Deutliche Worten fanden die Pfarreiräte auch in dem Arbeitskreis, in dem es um den Umgang mit Konflikten und Spannungen ging: Mangelnde Kommunikation und fehlende Wertschätzung beklagten viele Pfarreiräte. „Ärger gibt es nicht nur zwischen Hauptamtlichen und Ehrenamtlichen. Auch das Seelsorgeteam und die Ehrenamtlichen untereinander sind sich oft nicht grün“, war die Erfahrung einer Teilnehmerin. Wie mit Konflikten, besonders in der Gremienarbeit, umgegangen werden kann, darüber informierten die Expertinnen aus den katholischen Lebensberatungsstellen, Andrea Stachon-Groth und Monika Holtkamp.

 

Genn: Tag der Pfarreiräte ist Ermutigung für meine Arbeit

 

Den ganzen Tag über hatten die Pfarreiräte an einem „Servicepoint“ eine Anlaufstelle für Fragen und Anregungen zu unterschiedlichen Themen. Den Tag  nutzte auch Bischof Felix Genn, um bei einem Rundgang mit vielen Teilnehmern ins Gespräch zu kommen: „Ich bin stolz darauf, im Bistum so viele engagierte Frauen und Männer zu haben“, sagte er.

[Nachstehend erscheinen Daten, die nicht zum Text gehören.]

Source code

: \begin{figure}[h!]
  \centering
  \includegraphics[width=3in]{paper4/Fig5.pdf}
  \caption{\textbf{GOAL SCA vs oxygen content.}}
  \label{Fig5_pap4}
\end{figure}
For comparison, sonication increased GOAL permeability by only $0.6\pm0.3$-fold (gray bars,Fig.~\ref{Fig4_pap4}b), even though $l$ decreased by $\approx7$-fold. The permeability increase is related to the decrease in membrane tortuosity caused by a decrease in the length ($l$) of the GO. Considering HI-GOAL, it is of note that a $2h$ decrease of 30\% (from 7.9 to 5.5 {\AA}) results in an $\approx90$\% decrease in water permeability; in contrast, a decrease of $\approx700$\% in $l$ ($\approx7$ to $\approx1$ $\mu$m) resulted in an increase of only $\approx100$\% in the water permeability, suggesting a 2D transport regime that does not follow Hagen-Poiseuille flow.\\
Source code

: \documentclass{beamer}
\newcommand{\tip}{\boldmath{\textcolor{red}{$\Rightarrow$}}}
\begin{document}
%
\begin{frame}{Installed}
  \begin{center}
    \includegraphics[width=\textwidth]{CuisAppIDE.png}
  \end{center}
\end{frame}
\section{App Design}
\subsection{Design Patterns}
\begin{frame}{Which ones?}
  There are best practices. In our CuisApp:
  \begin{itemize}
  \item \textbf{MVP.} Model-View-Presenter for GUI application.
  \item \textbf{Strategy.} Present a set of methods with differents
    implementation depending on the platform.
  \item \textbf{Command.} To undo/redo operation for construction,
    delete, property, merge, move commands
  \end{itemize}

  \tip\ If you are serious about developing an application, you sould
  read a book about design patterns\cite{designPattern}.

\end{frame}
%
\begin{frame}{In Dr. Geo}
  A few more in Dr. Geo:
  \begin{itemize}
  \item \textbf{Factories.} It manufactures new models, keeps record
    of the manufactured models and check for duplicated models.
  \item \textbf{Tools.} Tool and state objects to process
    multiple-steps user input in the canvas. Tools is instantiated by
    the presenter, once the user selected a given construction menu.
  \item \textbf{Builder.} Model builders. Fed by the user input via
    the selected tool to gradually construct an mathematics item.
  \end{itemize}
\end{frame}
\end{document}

Es sei nicht selbstverständlich, sich heute für die Kirche zu engagieren und Freizeit zu opfern. „Umso dankbarer bin ich, Frauen und Männer zu treffen, die auch für die Glaubwürdigkeit der Kirche stehen.“ Nicht nur er wolle den Ehrenamtlichen den Rücken stärken. „Ich erfahre selbst durch den Tag der Pfarreiräte Ermutigung für meine Arbeit“, sagte der Bischof.

Den Tag rhythmisch begleitete die Trommlergruppe „DrumEvents – The Rhythm Experience“ mit einem so genannten „Warmmacher“ zum Auftakt und einem „Rausschmeißer“ zum Ausklang.